Sort through the data and copy the lines holding the word "Alice".

> _Data extracts_
* * *
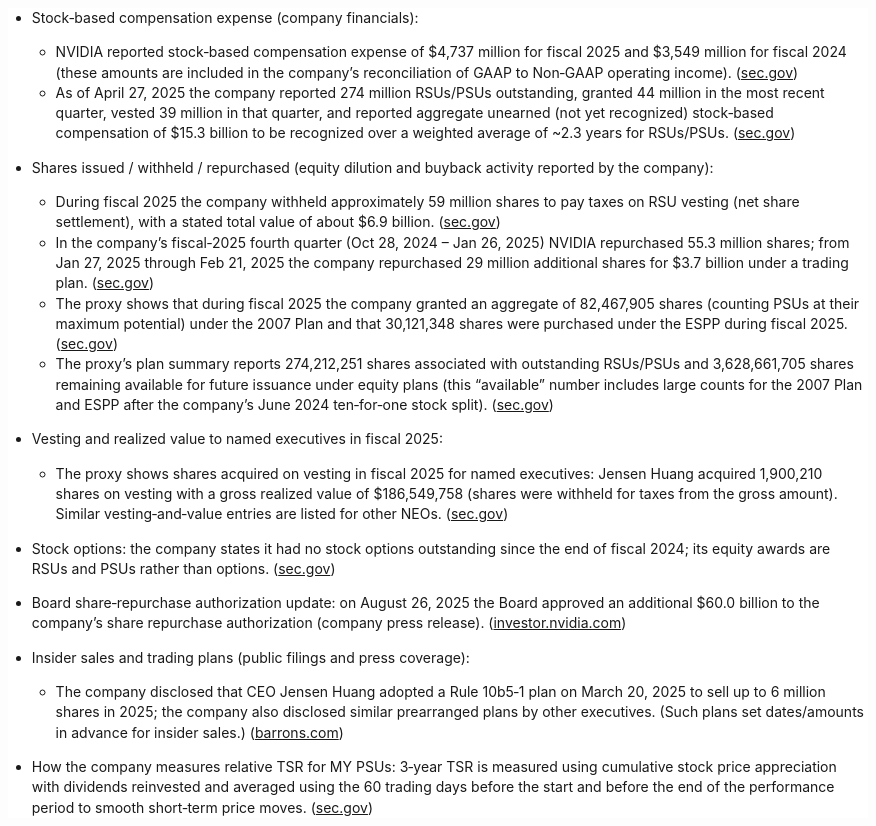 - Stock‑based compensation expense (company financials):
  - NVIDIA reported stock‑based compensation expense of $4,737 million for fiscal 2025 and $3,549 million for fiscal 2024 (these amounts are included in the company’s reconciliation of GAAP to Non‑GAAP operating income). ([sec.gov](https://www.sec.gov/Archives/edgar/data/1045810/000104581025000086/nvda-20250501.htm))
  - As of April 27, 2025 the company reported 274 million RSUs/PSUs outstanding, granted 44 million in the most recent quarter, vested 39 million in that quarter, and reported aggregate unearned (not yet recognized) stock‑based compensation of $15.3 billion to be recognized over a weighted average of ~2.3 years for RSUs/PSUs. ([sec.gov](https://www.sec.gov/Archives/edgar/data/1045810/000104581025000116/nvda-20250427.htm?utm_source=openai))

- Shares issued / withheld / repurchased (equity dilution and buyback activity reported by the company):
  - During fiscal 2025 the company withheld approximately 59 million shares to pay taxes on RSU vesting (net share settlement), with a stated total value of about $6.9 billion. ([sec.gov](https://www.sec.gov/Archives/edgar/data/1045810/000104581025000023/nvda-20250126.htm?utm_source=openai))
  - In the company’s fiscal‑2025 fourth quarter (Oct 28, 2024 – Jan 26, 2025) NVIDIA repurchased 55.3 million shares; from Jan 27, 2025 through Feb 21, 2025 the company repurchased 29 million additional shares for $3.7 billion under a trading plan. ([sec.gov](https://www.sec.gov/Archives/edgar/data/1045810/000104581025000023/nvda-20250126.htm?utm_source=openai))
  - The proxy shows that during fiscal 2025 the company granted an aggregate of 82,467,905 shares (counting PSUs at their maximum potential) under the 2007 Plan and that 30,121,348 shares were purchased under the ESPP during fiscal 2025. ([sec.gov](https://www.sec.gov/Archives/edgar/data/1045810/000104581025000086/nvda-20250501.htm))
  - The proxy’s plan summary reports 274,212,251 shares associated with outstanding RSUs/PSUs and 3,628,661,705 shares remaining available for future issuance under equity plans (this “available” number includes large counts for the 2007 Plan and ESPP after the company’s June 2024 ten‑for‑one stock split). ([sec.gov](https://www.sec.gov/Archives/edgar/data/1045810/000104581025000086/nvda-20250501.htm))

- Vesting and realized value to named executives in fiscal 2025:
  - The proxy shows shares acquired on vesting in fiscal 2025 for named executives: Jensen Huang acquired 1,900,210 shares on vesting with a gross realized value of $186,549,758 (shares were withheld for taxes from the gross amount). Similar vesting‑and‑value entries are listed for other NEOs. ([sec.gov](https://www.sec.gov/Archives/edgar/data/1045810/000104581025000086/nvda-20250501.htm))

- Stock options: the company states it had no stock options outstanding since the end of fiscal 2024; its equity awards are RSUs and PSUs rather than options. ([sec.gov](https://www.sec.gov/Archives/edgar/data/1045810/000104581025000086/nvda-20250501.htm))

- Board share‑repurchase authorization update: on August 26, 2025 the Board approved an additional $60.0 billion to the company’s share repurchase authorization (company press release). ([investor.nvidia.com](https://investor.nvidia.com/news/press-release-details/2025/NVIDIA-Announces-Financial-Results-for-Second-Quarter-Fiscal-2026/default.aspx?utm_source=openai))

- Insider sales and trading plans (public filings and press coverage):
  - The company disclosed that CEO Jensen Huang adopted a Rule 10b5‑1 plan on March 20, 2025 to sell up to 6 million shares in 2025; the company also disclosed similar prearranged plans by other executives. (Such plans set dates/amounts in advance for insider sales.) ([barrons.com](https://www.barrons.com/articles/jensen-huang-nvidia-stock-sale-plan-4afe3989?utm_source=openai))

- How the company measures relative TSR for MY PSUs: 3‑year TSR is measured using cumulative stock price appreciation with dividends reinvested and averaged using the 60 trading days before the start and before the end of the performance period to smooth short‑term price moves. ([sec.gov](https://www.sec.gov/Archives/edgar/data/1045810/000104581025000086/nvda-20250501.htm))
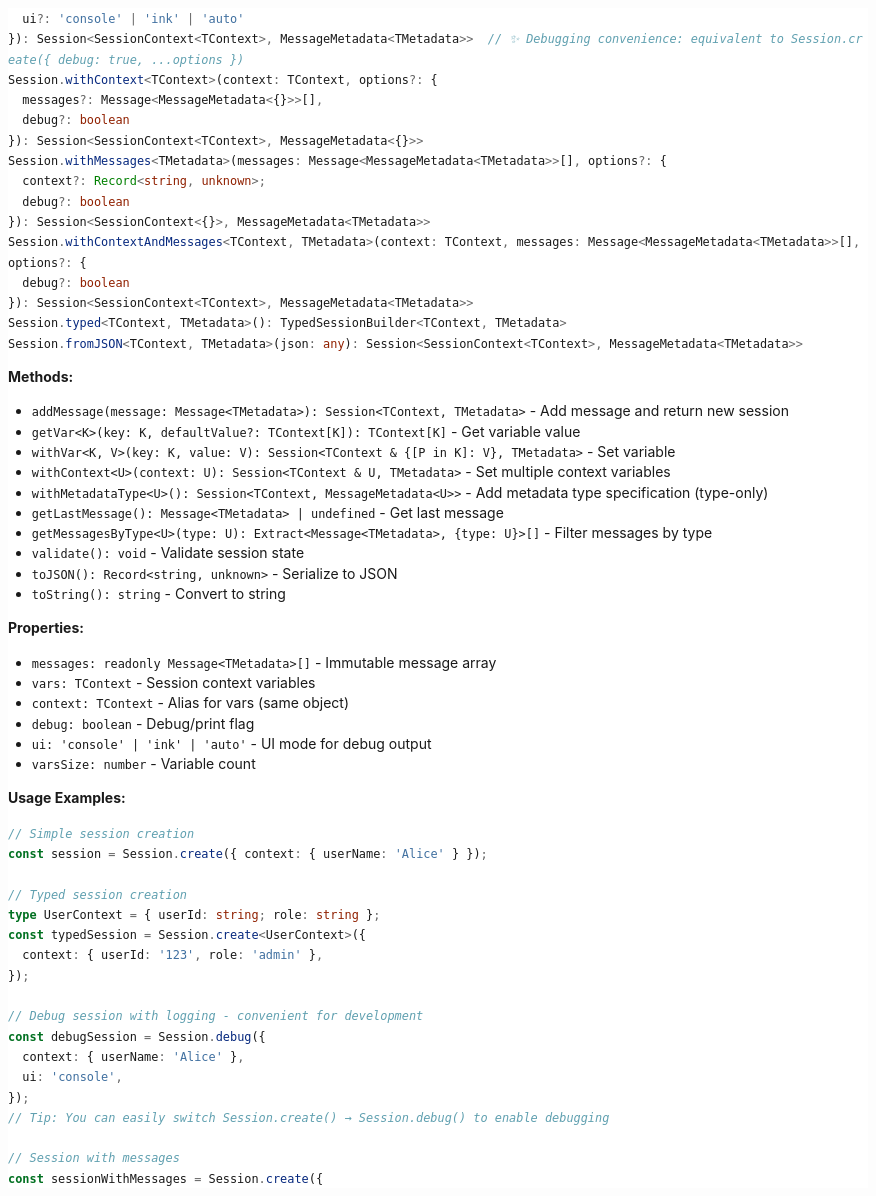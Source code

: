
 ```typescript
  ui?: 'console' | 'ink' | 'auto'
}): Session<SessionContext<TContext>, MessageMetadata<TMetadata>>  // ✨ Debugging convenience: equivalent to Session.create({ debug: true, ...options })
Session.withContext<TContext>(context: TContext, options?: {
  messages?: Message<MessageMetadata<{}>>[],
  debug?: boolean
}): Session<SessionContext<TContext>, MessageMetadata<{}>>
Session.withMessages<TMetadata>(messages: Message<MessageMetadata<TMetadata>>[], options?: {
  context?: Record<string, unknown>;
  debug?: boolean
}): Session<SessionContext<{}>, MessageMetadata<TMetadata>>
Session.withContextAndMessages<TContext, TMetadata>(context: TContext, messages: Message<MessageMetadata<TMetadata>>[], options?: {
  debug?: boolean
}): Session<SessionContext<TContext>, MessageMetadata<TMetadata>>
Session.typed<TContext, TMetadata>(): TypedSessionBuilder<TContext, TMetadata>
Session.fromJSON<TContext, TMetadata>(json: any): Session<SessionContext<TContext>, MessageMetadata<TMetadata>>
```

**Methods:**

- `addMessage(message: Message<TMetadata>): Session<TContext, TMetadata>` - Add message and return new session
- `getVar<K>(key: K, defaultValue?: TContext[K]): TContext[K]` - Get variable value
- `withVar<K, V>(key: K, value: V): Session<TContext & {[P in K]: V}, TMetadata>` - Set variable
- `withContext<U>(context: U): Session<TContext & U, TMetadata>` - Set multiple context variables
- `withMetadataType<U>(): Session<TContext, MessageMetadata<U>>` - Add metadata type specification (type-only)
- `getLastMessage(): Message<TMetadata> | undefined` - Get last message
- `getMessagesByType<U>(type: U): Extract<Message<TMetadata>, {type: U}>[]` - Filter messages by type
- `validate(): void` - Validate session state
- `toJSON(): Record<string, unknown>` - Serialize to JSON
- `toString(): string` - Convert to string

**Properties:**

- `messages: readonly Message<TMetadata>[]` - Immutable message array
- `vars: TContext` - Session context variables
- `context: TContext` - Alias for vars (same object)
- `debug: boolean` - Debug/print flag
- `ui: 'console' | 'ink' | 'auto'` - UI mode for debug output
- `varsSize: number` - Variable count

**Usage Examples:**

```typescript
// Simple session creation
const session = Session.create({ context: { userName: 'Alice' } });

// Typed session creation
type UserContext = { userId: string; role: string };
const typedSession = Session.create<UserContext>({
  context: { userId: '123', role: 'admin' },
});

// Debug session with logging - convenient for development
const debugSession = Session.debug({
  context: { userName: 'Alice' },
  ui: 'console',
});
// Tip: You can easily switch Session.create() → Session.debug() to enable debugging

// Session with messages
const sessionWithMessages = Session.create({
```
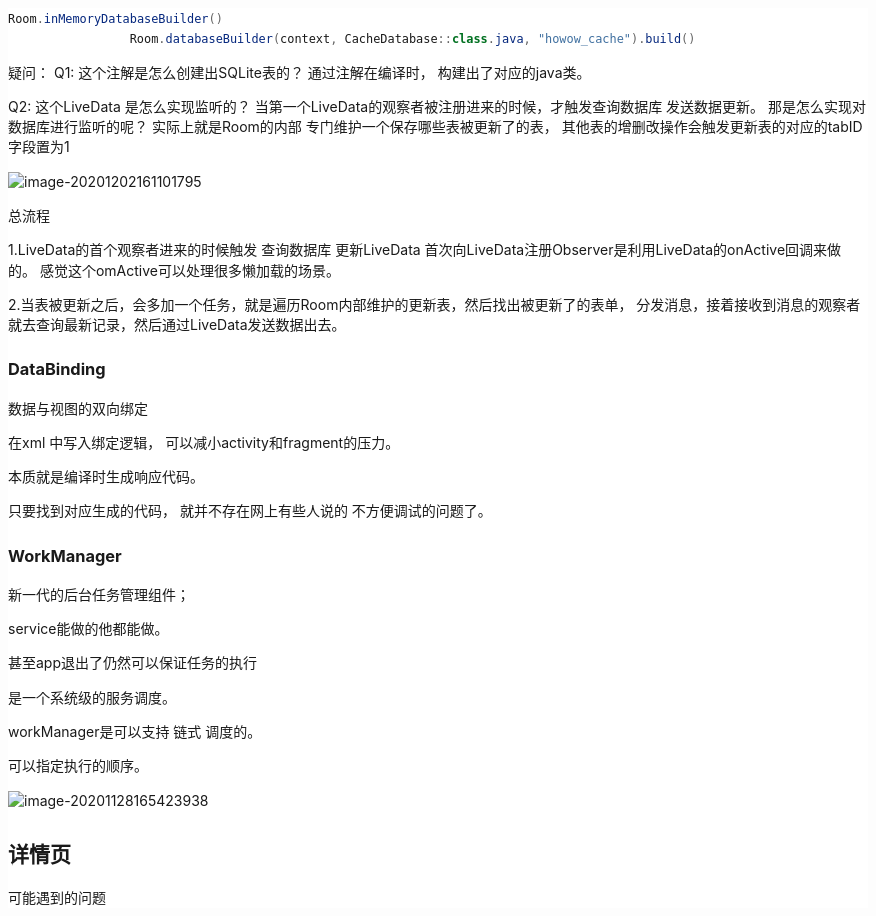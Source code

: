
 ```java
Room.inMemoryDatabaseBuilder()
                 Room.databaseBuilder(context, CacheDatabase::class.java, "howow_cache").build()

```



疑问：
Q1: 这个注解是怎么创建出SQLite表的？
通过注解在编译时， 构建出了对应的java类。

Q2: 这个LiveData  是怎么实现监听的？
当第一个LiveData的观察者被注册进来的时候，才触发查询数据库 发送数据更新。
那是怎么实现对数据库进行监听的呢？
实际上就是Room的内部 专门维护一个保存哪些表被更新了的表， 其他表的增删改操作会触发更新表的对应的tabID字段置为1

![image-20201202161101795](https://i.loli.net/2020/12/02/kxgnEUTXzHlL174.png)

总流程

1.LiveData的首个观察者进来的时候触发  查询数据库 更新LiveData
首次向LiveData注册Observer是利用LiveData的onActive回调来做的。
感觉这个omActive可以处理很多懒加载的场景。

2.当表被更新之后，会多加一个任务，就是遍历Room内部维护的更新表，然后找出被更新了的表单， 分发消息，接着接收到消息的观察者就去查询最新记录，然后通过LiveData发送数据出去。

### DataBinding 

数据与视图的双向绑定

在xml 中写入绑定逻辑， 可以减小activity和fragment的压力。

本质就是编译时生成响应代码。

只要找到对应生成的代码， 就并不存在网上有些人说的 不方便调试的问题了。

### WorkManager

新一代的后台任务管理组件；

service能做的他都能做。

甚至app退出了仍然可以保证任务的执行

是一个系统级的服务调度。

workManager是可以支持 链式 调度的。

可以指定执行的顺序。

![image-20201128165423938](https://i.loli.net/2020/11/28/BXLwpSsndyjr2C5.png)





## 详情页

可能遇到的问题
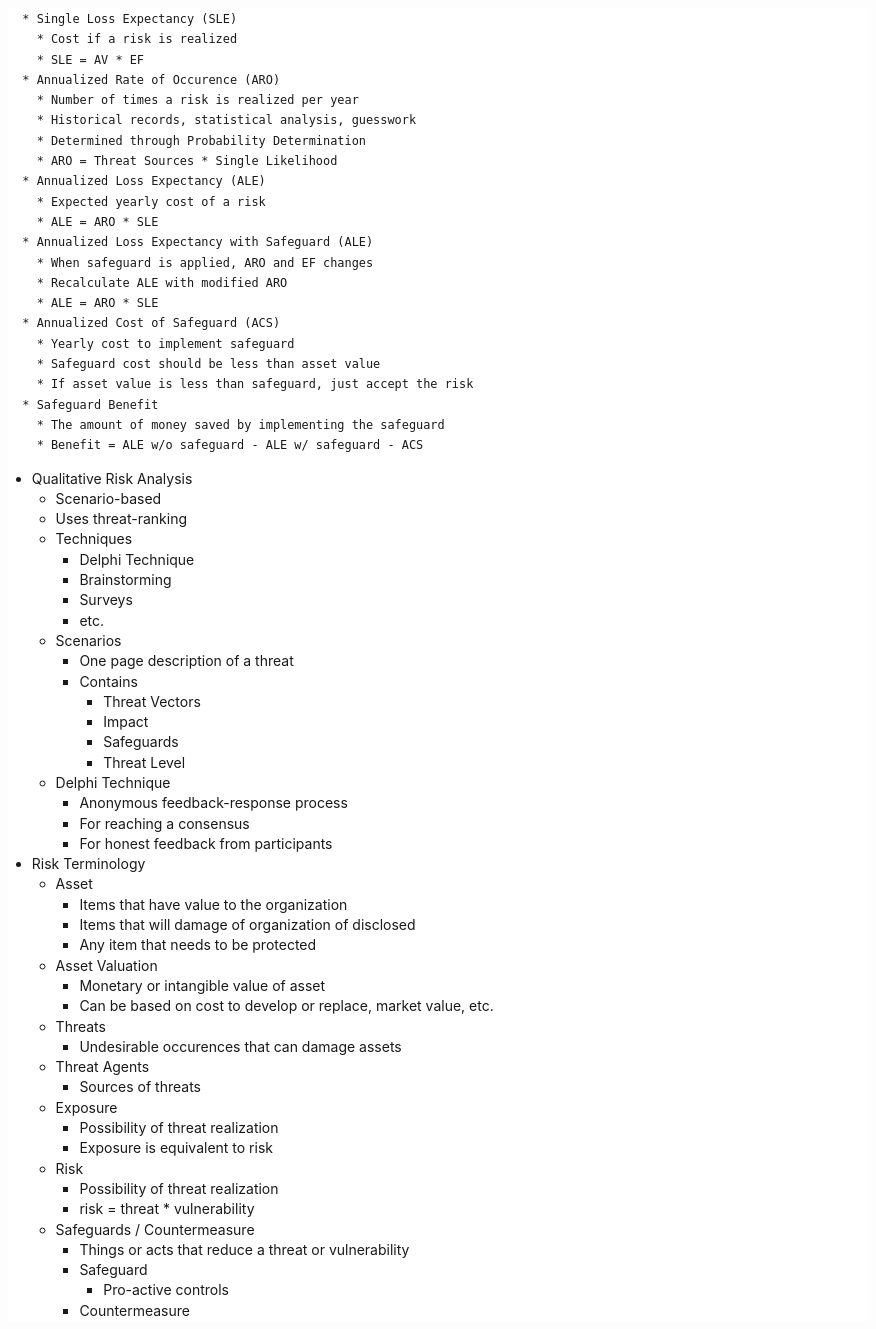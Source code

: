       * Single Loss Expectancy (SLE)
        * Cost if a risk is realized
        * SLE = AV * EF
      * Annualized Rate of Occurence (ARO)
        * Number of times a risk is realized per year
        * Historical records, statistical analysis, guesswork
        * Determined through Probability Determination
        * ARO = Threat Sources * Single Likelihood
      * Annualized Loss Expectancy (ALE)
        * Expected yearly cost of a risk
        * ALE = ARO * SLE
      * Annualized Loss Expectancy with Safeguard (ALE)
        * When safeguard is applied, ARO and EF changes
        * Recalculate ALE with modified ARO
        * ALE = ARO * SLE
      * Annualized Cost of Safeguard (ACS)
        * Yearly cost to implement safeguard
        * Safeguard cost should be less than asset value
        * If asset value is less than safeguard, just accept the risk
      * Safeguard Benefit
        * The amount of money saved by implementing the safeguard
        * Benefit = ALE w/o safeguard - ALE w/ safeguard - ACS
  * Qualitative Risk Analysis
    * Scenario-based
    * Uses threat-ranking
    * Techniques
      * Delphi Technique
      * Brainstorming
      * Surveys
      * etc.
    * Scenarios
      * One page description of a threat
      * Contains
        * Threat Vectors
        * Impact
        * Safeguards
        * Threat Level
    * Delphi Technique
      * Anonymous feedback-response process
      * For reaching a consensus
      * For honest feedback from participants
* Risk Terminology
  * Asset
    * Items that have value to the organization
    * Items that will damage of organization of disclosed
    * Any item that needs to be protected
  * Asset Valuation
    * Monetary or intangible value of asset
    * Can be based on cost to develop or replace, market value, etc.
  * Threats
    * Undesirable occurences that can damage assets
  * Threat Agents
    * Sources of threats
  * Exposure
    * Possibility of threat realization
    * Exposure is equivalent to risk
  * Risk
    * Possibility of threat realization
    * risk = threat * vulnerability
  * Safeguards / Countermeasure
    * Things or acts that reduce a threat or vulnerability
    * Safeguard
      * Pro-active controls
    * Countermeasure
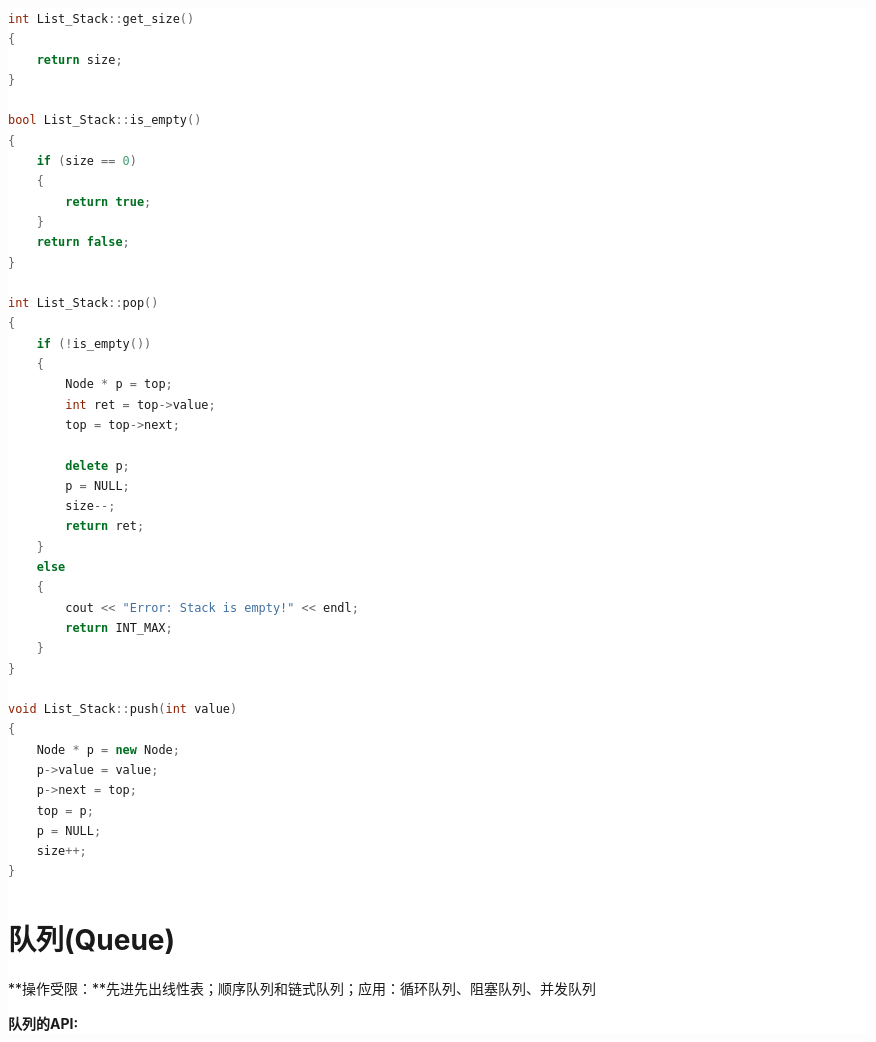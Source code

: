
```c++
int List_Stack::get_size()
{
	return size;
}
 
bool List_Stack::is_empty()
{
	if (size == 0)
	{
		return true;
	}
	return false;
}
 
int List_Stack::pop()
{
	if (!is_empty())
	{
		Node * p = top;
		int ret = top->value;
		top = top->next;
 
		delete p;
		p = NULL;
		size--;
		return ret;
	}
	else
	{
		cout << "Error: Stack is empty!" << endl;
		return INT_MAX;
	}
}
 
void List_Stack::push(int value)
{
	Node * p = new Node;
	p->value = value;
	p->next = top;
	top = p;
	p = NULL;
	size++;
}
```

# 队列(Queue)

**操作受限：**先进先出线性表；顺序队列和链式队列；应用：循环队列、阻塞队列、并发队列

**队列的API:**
* * *
> _Solution for this task_
const session = Session.create({ context: { userName: 'Alice' } });
  context: { userName: 'Alice' },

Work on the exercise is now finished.